Task: Find the string "name" in the listing below and return each line it appears in.

=== Records provided ===

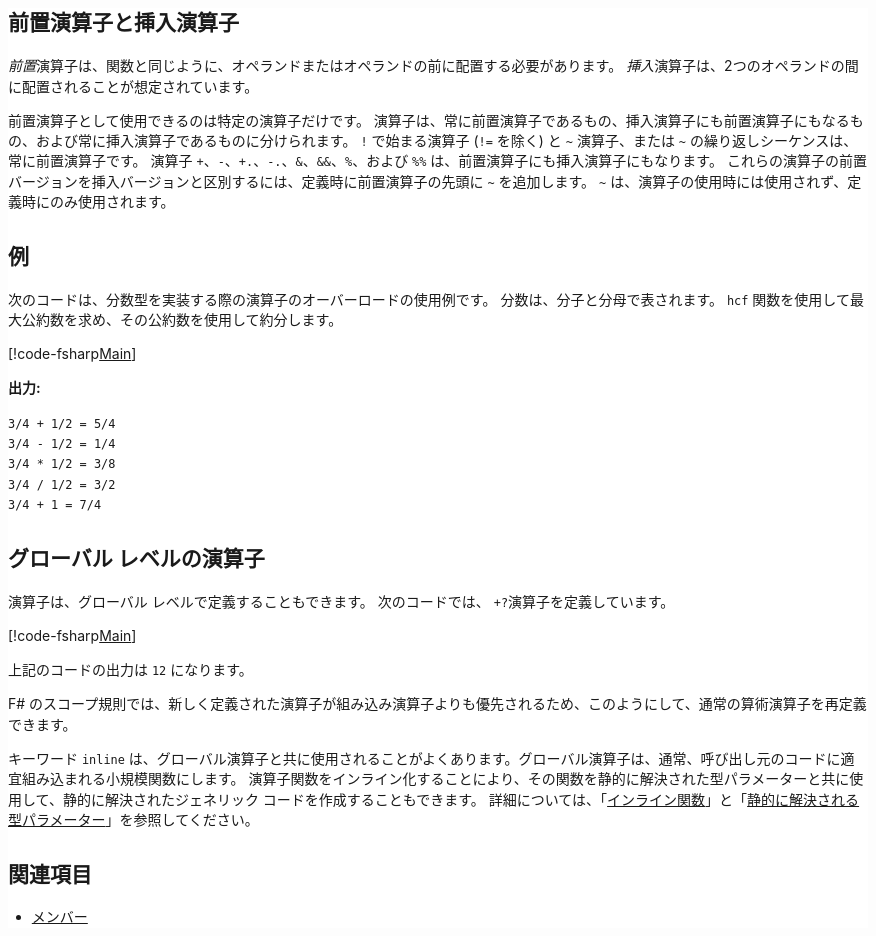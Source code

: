 ## <a name="prefix-and-infix-operators"></a>前置演算子と挿入演算子

*前置*演算子は、関数と同じように、オペランドまたはオペランドの前に配置する必要があります。 *挿入*演算子は、2つのオペランドの間に配置されることが想定されています。

前置演算子として使用できるのは特定の演算子だけです。 演算子は、常に前置演算子であるもの、挿入演算子にも前置演算子にもなるもの、および常に挿入演算子であるものに分けられます。 `!` で始まる演算子 (`!=` を除く) と `~` 演算子、または `~` の繰り返しシーケンスは、常に前置演算子です。 演算子 `+`、`-`、`+.`、`-.`、`&`、`&&`、`%`、および `%%` は、前置演算子にも挿入演算子にもなります。 これらの演算子の前置バージョンを挿入バージョンと区別するには、定義時に前置演算子の先頭に `~` を追加します。 `~` は、演算子の使用時には使用されず、定義時にのみ使用されます。

## <a name="example"></a>例

次のコードは、分数型を実装する際の演算子のオーバーロードの使用例です。 分数は、分子と分母で表されます。 `hcf` 関数を使用して最大公約数を求め、その公約数を使用して約分します。

[!code-fsharp[Main](~/samples/snippets/fsharp/lang-ref-2/snippet4002.fs)]

**出力:**

```console
3/4 + 1/2 = 5/4
3/4 - 1/2 = 1/4
3/4 * 1/2 = 3/8
3/4 / 1/2 = 3/2
3/4 + 1 = 7/4
```

## <a name="operators-at-the-global-level"></a>グローバル レベルの演算子

演算子は、グローバル レベルで定義することもできます。 次のコードでは、 `+?`演算子を定義しています。

[!code-fsharp[Main](~/samples/snippets/fsharp/lang-ref-2/snippet4003.fs)]

上記のコードの出力は `12` になります。

F# のスコープ規則では、新しく定義された演算子が組み込み演算子よりも優先されるため、このようにして、通常の算術演算子を再定義できます。

キーワード `inline` は、グローバル演算子と共に使用されることがよくあります。グローバル演算子は、通常、呼び出し元のコードに適宜組み込まれる小規模関数にします。 演算子関数をインライン化することにより、その関数を静的に解決された型パラメーターと共に使用して、静的に解決されたジェネリック コードを作成することもできます。 詳細については、「[インライン関数](./functions/inline-functions.md)」と「[静的に解決される型パラメーター](./generics/statically-resolved-type-parameters.md)」を参照してください。

## <a name="see-also"></a>関連項目

- [メンバー](./members/index.md)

===

Task response:
: ## <a name="prefix-and-infix-operators"></a>前置演算子と挿入演算子
## <a name="example"></a>例
## <a name="operators-at-the-global-level"></a>グローバル レベルの演算子
## <a name="see-also"></a>関連項目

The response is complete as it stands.